To build your own pigiRpc, you should create a working directory, and
copy the makefile, pigiMain.cc, and defpalettes.c from this directory
to your working directory.  Edit defpalettes.c to reflect the default
domain and list of palettes that you desire, and edit the makefile to
modify what stars and libraries are linked into the executable.  You
may also need (or want) to edit the variables ROOT, OBJDIR, and VERSION
in the makefile.  Then run "make" and you're in business.

Specifically, the variable ROOT should point to the ptolemy home directory,
and the variable OBJDIR to the root of the ptolemy object tree for the
current architecture.  For example:

ROOT          = /whereever/ptolemy/is/installed
OBJDIR        = $(ROOT)/obj.$(ARCH)
VPATH         = .

The latter value assumes you will run make in the source directory
and want the object files stored in the same directory.

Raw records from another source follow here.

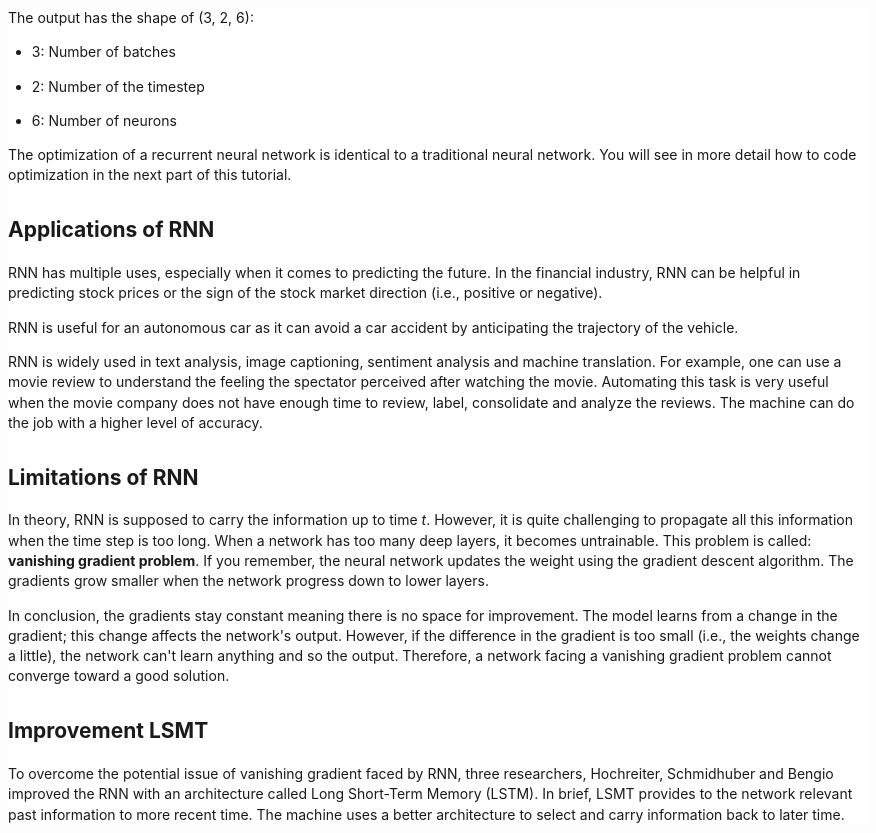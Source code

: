 The output has the shape of (3, 2, 6):

-   3: Number of batches

-   2: Number of the timestep

-   6: Number of neurons

The optimization of a recurrent neural network is identical to a
traditional neural network. You will see in more detail how to code
optimization in the next part of this tutorial.

## Applications of RNN

RNN has multiple uses, especially when it comes to predicting the
future. In the financial industry, RNN can be helpful in predicting
stock prices or the sign of the stock market direction (i.e., positive
or negative).

RNN is useful for an autonomous car as it can avoid a car accident by
anticipating the trajectory of the vehicle.

RNN is widely used in text analysis, image captioning, sentiment
analysis and machine translation. For example, one can use a movie
review to understand the feeling the spectator perceived after watching
the movie. Automating this task is very useful when the movie company
does not have enough time to review, label, consolidate and analyze the
reviews. The machine can do the job with a higher level of accuracy.

## Limitations of RNN

In theory, RNN is supposed to carry the information up to time $t$.
However, it is quite challenging to propagate all this information when
the time step is too long. When a network has too many deep layers, it
becomes untrainable. This problem is called: **vanishing gradient
problem**. If you remember, the neural network updates the weight using
the gradient descent algorithm. The gradients grow smaller when the
network progress down to lower layers.

In conclusion, the gradients stay constant meaning there is no space for
improvement. The model learns from a change in the gradient; this change
affects the network's output. However, if the difference in the gradient
is too small (i.e., the weights change a little), the network can't
learn anything and so the output. Therefore, a network facing a
vanishing gradient problem cannot converge toward a good solution.

## Improvement LSMT

To overcome the potential issue of vanishing gradient faced by RNN,
three researchers, Hochreiter, Schmidhuber and Bengio improved the RNN
with an architecture called Long Short-Term Memory (LSTM). In brief,
LSMT provides to the network relevant past information to more recent
time. The machine uses a better architecture to select and carry
information back to later time.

To make a version of pigi that has debugging enabled, do "make pigiRpc.debug"
and start things up with "pigi -debug" instead of pigi.  (You must have
gdb, the Gnu debugger, installed for this to work).  Warning: if you
don't have a lot of memory on your workstation, this will be extremely
slow.

WARNING: make sure to modify the place where "make install" puts the
completed executable, or it will attempt to overwrite the official
pigiRpc, and people may be upset at you if you succeed in doing that.
Simplest thing to do is to replace the line:

install: makefile $(DESTBIN)

with:

install: makefile pigiRpc

This will leave the pigiRpc in whatever directory you make it.